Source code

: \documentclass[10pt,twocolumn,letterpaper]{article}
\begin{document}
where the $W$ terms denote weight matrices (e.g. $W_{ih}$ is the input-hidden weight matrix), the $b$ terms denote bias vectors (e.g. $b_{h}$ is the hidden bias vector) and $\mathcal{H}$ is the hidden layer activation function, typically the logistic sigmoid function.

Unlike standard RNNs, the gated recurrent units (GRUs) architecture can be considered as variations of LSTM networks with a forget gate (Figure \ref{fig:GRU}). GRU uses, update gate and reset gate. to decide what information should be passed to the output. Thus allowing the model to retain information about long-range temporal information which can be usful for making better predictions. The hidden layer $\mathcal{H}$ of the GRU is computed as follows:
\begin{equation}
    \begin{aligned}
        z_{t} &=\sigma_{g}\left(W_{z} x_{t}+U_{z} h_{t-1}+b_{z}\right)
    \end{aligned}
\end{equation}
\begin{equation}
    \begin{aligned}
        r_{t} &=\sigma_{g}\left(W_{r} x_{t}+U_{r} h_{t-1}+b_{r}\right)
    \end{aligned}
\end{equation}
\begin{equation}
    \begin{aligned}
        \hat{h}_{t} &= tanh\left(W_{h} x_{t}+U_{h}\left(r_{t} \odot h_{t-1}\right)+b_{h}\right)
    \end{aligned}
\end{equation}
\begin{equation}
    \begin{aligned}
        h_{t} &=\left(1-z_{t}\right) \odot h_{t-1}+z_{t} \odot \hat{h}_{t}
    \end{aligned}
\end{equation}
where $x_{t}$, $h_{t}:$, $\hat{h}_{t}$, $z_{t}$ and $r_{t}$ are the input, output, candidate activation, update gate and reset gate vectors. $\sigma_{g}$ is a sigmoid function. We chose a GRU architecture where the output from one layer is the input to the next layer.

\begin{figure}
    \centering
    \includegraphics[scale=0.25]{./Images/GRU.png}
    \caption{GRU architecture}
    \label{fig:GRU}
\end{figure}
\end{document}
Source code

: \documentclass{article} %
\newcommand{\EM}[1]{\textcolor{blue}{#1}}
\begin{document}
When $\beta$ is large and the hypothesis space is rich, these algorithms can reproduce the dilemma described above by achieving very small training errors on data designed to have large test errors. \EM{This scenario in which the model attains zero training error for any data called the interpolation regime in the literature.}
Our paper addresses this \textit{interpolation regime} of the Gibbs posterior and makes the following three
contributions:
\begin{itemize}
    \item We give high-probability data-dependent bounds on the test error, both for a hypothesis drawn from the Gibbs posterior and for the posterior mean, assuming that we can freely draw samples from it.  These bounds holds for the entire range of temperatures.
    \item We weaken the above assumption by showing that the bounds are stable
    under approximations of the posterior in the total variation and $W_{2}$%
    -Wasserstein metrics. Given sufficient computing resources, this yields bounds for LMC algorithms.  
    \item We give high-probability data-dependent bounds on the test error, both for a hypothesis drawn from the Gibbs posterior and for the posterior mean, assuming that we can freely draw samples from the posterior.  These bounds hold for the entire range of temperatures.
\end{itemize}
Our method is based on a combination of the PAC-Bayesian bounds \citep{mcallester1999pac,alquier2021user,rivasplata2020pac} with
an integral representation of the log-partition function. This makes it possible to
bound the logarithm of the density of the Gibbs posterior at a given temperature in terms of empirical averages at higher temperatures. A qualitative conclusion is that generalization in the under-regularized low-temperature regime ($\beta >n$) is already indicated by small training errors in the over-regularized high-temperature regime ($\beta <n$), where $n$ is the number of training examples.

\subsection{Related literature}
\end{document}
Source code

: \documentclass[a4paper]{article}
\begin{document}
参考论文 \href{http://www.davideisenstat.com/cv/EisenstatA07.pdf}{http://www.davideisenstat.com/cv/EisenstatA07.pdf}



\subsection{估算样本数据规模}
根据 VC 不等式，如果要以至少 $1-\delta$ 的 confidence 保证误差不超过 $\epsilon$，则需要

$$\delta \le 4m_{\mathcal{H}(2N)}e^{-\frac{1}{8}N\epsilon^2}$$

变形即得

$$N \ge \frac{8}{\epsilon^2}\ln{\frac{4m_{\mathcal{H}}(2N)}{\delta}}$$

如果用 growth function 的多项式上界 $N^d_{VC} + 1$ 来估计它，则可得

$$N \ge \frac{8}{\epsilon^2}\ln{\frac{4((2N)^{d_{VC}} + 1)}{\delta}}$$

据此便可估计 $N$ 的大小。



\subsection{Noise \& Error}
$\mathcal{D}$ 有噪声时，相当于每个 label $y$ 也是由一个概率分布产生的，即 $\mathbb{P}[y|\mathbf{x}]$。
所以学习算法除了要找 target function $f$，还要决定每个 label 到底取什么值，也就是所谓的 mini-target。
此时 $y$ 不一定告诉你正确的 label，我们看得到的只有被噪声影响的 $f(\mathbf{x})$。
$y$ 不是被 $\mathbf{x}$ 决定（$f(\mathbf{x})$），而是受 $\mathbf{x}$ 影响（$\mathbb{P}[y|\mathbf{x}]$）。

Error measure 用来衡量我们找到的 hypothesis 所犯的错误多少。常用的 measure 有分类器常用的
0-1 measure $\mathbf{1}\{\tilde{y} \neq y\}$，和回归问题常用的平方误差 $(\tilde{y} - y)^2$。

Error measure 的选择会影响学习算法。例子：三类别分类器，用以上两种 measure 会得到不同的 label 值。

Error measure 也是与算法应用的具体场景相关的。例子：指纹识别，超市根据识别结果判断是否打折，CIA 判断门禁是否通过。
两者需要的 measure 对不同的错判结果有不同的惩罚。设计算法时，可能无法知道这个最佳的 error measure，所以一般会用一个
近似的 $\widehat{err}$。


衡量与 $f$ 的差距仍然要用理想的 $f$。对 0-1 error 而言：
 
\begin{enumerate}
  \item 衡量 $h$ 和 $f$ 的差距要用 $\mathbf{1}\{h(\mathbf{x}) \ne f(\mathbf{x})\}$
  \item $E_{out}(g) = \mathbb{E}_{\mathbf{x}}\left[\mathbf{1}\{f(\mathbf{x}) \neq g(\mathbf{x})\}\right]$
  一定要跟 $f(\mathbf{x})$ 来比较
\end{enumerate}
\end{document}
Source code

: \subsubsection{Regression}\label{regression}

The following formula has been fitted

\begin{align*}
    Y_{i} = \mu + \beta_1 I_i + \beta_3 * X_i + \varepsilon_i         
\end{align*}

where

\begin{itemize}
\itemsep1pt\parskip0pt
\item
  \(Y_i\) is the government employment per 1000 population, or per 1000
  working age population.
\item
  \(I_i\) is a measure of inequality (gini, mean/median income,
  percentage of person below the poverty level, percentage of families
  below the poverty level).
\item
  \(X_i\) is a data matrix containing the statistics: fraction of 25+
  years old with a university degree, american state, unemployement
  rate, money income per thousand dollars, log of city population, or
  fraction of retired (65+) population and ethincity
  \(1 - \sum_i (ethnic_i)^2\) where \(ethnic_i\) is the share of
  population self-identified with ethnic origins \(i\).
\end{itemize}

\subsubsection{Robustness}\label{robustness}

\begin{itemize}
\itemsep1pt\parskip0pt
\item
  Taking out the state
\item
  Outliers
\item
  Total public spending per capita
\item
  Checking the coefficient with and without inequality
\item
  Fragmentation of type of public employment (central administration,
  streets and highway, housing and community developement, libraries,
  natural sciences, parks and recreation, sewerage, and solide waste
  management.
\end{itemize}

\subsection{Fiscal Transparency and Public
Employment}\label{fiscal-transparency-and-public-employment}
_ _ _
Copy every record above exactly as it stands.

** ANSWER TO THIS TASK **
Source code

: \documentclass[10pt,twocolumn,letterpaper]{article}
\begin{document}
where the $W$ terms denote weight matrices (e.g. $W_{ih}$ is the input-hidden weight matrix), the $b$ terms denote bias vectors (e.g. $b_{h}$ is the hidden bias vector) and $\mathcal{H}$ is the hidden layer activation function, typically the logistic sigmoid function.

Unlike standard RNNs, the gated recurrent units (GRUs) architecture can be considered as variations of LSTM networks with a forget gate (Figure \ref{fig:GRU}). GRU uses, update gate and reset gate. to decide what information should be passed to the output. Thus allowing the model to retain information about long-range temporal information which can be usful for making better predictions. The hidden layer $\mathcal{H}$ of the GRU is computed as follows:
\begin{equation}
    \begin{aligned}
        z_{t} &=\sigma_{g}\left(W_{z} x_{t}+U_{z} h_{t-1}+b_{z}\right)
    \end{aligned}
\end{equation}
\begin{equation}
    \begin{aligned}
        r_{t} &=\sigma_{g}\left(W_{r} x_{t}+U_{r} h_{t-1}+b_{r}\right)
    \end{aligned}
\end{equation}
\begin{equation}
    \begin{aligned}
        \hat{h}_{t} &= tanh\left(W_{h} x_{t}+U_{h}\left(r_{t} \odot h_{t-1}\right)+b_{h}\right)
    \end{aligned}
\end{equation}
\begin{equation}
    \begin{aligned}
        h_{t} &=\left(1-z_{t}\right) \odot h_{t-1}+z_{t} \odot \hat{h}_{t}
    \end{aligned}
\end{equation}
where $x_{t}$, $h_{t}:$, $\hat{h}_{t}$, $z_{t}$ and $r_{t}$ are the input, output, candidate activation, update gate and reset gate vectors. $\sigma_{g}$ is a sigmoid function. We chose a GRU architecture where the output from one layer is the input to the next layer.

\begin{figure}
    \centering
    \includegraphics[scale=0.25]{./Images/GRU.png}
    \caption{GRU architecture}
    \label{fig:GRU}
\end{figure}
\end{document}
Source code

: \documentclass{article} %
\newcommand{\EM}[1]{\textcolor{blue}{#1}}
\begin{document}
When $\beta$ is large and the hypothesis space is rich, these algorithms can reproduce the dilemma described above by achieving very small training errors on data designed to have large test errors. \EM{This scenario in which the model attains zero training error for any data called the interpolation regime in the literature.}
Our paper addresses this \textit{interpolation regime} of the Gibbs posterior and makes the following three
contributions:
\begin{itemize}
    \item We give high-probability data-dependent bounds on the test error, both for a hypothesis drawn from the Gibbs posterior and for the posterior mean, assuming that we can freely draw samples from it.  These bounds holds for the entire range of temperatures.
    \item We weaken the above assumption by showing that the bounds are stable
    under approximations of the posterior in the total variation and $W_{2}$%
    -Wasserstein metrics. Given sufficient computing resources, this yields bounds for LMC algorithms.  
    \item We give high-probability data-dependent bounds on the test error, both for a hypothesis drawn from the Gibbs posterior and for the posterior mean, assuming that we can freely draw samples from the posterior.  These bounds hold for the entire range of temperatures.
\end{itemize}
Our method is based on a combination of the PAC-Bayesian bounds \citep{mcallester1999pac,alquier2021user,rivasplata2020pac} with
an integral representation of the log-partition function. This makes it possible to
bound the logarithm of the density of the Gibbs posterior at a given temperature in terms of empirical averages at higher temperatures. A qualitative conclusion is that generalization in the under-regularized low-temperature regime ($\beta >n$) is already indicated by small training errors in the over-regularized high-temperature regime ($\beta <n$), where $n$ is the number of training examples.

\subsection{Related literature}
\end{document}
Source code

: \documentclass[a4paper]{article}
\begin{document}
参考论文 \href{http://www.davideisenstat.com/cv/EisenstatA07.pdf}{http://www.davideisenstat.com/cv/EisenstatA07.pdf}



\subsection{估算样本数据规模}
根据 VC 不等式，如果要以至少 $1-\delta$ 的 confidence 保证误差不超过 $\epsilon$，则需要

$$\delta \le 4m_{\mathcal{H}(2N)}e^{-\frac{1}{8}N\epsilon^2}$$

变形即得

$$N \ge \frac{8}{\epsilon^2}\ln{\frac{4m_{\mathcal{H}}(2N)}{\delta}}$$

如果用 growth function 的多项式上界 $N^d_{VC} + 1$ 来估计它，则可得

$$N \ge \frac{8}{\epsilon^2}\ln{\frac{4((2N)^{d_{VC}} + 1)}{\delta}}$$

据此便可估计 $N$ 的大小。



\subsection{Noise \& Error}
$\mathcal{D}$ 有噪声时，相当于每个 label $y$ 也是由一个概率分布产生的，即 $\mathbb{P}[y|\mathbf{x}]$。
所以学习算法除了要找 target function $f$，还要决定每个 label 到底取什么值，也就是所谓的 mini-target。
此时 $y$ 不一定告诉你正确的 label，我们看得到的只有被噪声影响的 $f(\mathbf{x})$。
$y$ 不是被 $\mathbf{x}$ 决定（$f(\mathbf{x})$），而是受 $\mathbf{x}$ 影响（$\mathbb{P}[y|\mathbf{x}]$）。

Error measure 用来衡量我们找到的 hypothesis 所犯的错误多少。常用的 measure 有分类器常用的
0-1 measure $\mathbf{1}\{\tilde{y} \neq y\}$，和回归问题常用的平方误差 $(\tilde{y} - y)^2$。

Error measure 的选择会影响学习算法。例子：三类别分类器，用以上两种 measure 会得到不同的 label 值。

Error measure 也是与算法应用的具体场景相关的。例子：指纹识别，超市根据识别结果判断是否打折，CIA 判断门禁是否通过。
两者需要的 measure 对不同的错判结果有不同的惩罚。设计算法时，可能无法知道这个最佳的 error measure，所以一般会用一个
近似的 $\widehat{err}$。


衡量与 $f$ 的差距仍然要用理想的 $f$。对 0-1 error 而言：
 
\begin{enumerate}
  \item 衡量 $h$ 和 $f$ 的差距要用 $\mathbf{1}\{h(\mathbf{x}) \ne f(\mathbf{x})\}$
  \item $E_{out}(g) = \mathbb{E}_{\mathbf{x}}\left[\mathbf{1}\{f(\mathbf{x}) \neq g(\mathbf{x})\}\right]$
  一定要跟 $f(\mathbf{x})$ 来比较
\end{enumerate}
\end{document}
Source code

: \subsubsection{Regression}\label{regression}

The following formula has been fitted

\begin{align*}
    Y_{i} = \mu + \beta_1 I_i + \beta_3 * X_i + \varepsilon_i         
\end{align*}

where

\begin{itemize}
\itemsep1pt\parskip0pt
\item
  \(Y_i\) is the government employment per 1000 population, or per 1000
  working age population.
\item
  \(I_i\) is a measure of inequality (gini, mean/median income,
  percentage of person below the poverty level, percentage of families
  below the poverty level).
\item
  \(X_i\) is a data matrix containing the statistics: fraction of 25+
  years old with a university degree, american state, unemployement
  rate, money income per thousand dollars, log of city population, or
  fraction of retired (65+) population and ethincity
  \(1 - \sum_i (ethnic_i)^2\) where \(ethnic_i\) is the share of
  population self-identified with ethnic origins \(i\).
\end{itemize}

\subsubsection{Robustness}\label{robustness}

\begin{itemize}
\itemsep1pt\parskip0pt
\item
  Taking out the state
\item
  Outliers
\item
  Total public spending per capita
\item
  Checking the coefficient with and without inequality
\item
  Fragmentation of type of public employment (central administration,
  streets and highway, housing and community developement, libraries,
  natural sciences, parks and recreation, sewerage, and solide waste
  management.
\end{itemize}

\subsection{Fiscal Transparency and Public
Employment}\label{fiscal-transparency-and-public-employment}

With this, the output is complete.